EXPLORING MULTIFACTOR-MEDIATED DYSFUNCTIONAL MODULES IN PSORIATIC AND PREDICTING POTENTIAL DRUG TARGETS

Tao Li^*, Xiaozhong Huang 

Dermatology & STD Department, Maoming People’s Hospital, Maoming, 525000, China

Psoriasis is a chronic inflammatory skin disease that is long-lasting and prone to recurrence, seriously affecting the health and mental state of patients. However, we still know very little about its pathogenesis and treatment. Therefore, this study explores the psoriasis dysfunction module mediated by multiple regulators to predict its potential drug and drug targets. In this work, we identified 23 dysfunctional modules based on the co-expression of potential pathogenic genes and functional and KEGG pathway enrichment.
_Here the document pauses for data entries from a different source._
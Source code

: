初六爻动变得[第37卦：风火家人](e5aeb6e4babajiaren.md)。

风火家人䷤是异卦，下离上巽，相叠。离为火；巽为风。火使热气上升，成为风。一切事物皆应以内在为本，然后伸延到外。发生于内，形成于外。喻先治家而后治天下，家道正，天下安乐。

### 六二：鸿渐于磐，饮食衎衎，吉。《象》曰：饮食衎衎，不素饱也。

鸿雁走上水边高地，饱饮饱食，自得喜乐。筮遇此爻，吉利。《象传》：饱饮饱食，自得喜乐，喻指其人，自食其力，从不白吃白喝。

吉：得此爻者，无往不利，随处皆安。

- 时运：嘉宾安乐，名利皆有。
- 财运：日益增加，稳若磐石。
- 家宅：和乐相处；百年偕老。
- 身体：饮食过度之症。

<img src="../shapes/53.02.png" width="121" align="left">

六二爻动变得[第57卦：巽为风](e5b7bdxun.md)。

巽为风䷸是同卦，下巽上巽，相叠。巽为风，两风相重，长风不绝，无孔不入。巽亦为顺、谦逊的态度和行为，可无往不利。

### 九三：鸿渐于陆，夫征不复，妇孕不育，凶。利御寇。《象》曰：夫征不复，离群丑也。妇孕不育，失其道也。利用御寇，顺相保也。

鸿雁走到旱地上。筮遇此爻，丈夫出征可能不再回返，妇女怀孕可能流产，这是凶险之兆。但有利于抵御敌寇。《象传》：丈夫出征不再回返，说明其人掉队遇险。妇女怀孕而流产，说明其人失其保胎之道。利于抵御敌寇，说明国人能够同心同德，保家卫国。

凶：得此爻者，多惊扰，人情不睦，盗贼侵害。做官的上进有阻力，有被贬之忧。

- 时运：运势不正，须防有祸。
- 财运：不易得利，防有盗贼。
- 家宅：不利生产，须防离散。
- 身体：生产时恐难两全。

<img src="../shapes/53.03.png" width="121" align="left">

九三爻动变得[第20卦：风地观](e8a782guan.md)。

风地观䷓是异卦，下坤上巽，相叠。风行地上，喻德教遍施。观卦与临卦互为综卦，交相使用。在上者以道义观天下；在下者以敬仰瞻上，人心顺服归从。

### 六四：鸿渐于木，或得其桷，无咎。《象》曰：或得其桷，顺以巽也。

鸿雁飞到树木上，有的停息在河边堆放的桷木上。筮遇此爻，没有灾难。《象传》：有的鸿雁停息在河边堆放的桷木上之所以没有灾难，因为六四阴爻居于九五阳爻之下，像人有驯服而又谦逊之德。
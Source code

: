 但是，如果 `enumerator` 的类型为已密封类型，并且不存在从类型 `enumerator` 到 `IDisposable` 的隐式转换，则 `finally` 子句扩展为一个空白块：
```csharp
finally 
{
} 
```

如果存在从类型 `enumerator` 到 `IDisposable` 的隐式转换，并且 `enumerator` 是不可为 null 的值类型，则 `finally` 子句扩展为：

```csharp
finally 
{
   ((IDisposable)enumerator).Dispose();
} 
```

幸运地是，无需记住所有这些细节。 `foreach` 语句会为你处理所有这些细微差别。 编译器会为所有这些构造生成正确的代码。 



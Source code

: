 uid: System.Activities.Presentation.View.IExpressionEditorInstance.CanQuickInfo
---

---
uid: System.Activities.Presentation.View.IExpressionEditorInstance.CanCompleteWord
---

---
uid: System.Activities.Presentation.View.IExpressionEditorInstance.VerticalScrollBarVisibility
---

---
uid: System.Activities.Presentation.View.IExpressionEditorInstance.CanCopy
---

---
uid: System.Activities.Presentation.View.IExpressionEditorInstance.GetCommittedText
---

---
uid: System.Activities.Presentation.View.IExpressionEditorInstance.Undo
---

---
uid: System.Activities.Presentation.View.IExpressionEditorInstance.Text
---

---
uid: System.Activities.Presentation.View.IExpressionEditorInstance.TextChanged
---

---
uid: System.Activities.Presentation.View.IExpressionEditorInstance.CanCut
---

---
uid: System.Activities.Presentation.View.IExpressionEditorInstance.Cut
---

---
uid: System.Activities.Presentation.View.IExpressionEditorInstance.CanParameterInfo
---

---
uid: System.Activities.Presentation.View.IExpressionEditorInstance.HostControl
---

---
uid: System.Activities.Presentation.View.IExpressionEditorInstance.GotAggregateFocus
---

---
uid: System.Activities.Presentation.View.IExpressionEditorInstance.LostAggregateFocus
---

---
Further, by deciphering the regulators of these dysfunctional modules, we revealed a series of genes (including CDK1, UBE2N and MAPK8, etc.), ncRNAs (including miR-92a-3p, miR-146a-5p, etc.) and transcription factors (including TP53, RELA, NFKB1, STAT1, etc.) may be involved in the pathogenesis of psoriasis. Finally, based on these multifactor-mediated dysfunctional modules, we predicted potential drugs for the treatment of psoriasis (including copper, polaprezinc, zinc, etc.), which have significant regulatory effects on dysfunction and may have pharmacological or toxicological effects for psoriasis. We observed the effects of these drugs on the module genes and predicted the potential drug targets of these drugs (including S100A2, S100A4, APP, etc.). These potential drugs and targets provide a valuable reference for drug developers to conduct drug re-positioning and new drug development. In summary, the strategy for exploring the multifactor mediated dysfunction modules provides a new way to discover the underlying pathogenesis of psoriasis and its treatment strategies, which can also be widely applied to other disease research.